Work instruction. Report each line of the records below that uses the word "when".

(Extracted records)

--- START ---

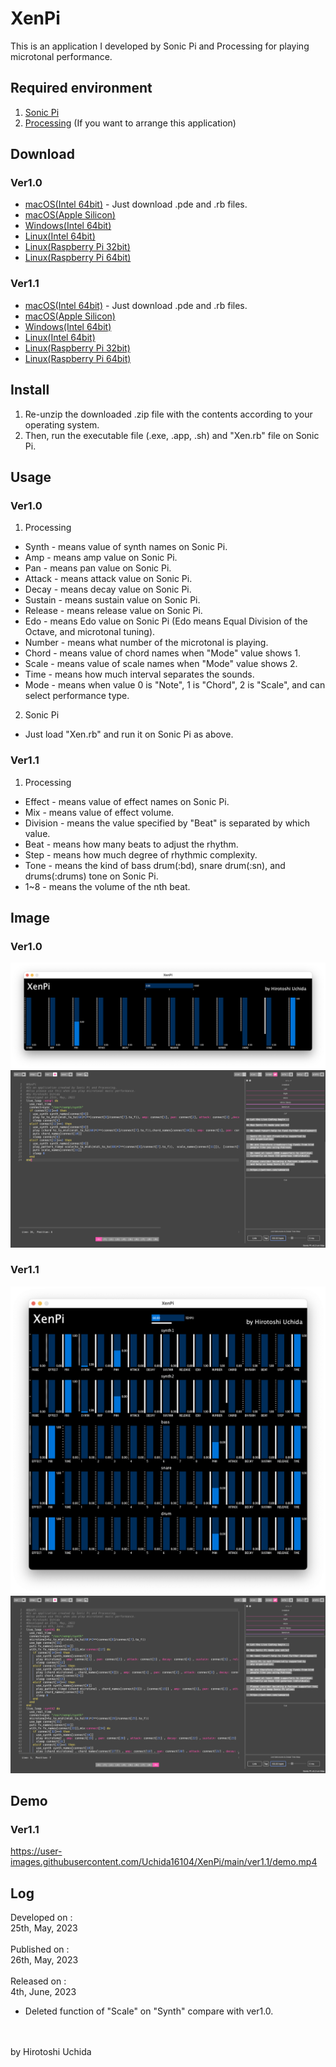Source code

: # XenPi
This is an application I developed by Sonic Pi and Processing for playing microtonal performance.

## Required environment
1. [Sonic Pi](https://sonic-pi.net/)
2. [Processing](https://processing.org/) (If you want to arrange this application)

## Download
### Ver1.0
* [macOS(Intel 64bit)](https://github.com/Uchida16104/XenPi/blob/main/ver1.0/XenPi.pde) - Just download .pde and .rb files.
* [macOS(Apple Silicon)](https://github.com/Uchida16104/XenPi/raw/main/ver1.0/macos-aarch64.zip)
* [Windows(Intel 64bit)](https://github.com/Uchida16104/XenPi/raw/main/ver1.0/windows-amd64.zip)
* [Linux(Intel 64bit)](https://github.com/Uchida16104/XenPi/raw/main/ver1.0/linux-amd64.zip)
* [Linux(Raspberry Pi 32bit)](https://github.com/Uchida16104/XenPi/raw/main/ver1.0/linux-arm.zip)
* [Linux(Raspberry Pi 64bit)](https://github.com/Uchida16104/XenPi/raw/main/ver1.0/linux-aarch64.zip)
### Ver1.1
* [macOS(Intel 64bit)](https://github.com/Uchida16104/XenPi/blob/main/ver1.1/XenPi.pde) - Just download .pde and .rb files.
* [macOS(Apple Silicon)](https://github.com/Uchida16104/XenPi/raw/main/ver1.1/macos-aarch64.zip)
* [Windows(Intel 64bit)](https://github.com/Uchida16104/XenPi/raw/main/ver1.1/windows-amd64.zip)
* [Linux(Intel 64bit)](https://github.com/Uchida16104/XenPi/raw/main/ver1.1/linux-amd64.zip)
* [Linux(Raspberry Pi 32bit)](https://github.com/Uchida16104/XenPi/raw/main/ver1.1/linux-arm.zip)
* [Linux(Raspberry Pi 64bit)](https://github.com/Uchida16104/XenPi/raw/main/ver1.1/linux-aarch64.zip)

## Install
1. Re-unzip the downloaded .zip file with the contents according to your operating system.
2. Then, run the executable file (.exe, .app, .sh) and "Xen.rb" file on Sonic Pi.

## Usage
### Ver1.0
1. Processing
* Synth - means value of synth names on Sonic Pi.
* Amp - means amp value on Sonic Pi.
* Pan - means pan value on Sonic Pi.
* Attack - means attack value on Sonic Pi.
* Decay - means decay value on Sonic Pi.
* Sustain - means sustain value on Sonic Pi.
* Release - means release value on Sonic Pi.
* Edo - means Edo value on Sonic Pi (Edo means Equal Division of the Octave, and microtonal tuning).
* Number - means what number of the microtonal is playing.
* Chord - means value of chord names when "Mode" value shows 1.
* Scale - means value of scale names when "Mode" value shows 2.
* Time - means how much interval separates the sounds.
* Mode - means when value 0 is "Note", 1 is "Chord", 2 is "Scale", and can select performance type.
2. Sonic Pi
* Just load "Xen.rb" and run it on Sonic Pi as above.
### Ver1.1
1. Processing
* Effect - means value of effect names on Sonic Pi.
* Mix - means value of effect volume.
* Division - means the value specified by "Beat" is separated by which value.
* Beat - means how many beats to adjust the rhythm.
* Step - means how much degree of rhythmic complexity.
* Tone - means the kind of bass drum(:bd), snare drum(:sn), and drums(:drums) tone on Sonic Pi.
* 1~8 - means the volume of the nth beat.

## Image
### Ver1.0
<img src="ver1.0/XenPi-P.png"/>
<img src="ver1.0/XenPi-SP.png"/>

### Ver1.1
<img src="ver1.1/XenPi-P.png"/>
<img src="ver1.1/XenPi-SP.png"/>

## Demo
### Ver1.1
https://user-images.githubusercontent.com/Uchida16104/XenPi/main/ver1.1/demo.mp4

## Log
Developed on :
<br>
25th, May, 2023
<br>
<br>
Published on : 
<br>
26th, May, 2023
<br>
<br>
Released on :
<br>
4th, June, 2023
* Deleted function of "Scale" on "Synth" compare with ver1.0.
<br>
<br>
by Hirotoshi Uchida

--- END ---

Task output.
* Chord - means value of chord names when "Mode" value shows 1.
* Scale - means value of scale names when "Mode" value shows 2.
* Mode - means when value 0 is "Note", 1 is "Chord", 2 is "Scale", and can select performance type.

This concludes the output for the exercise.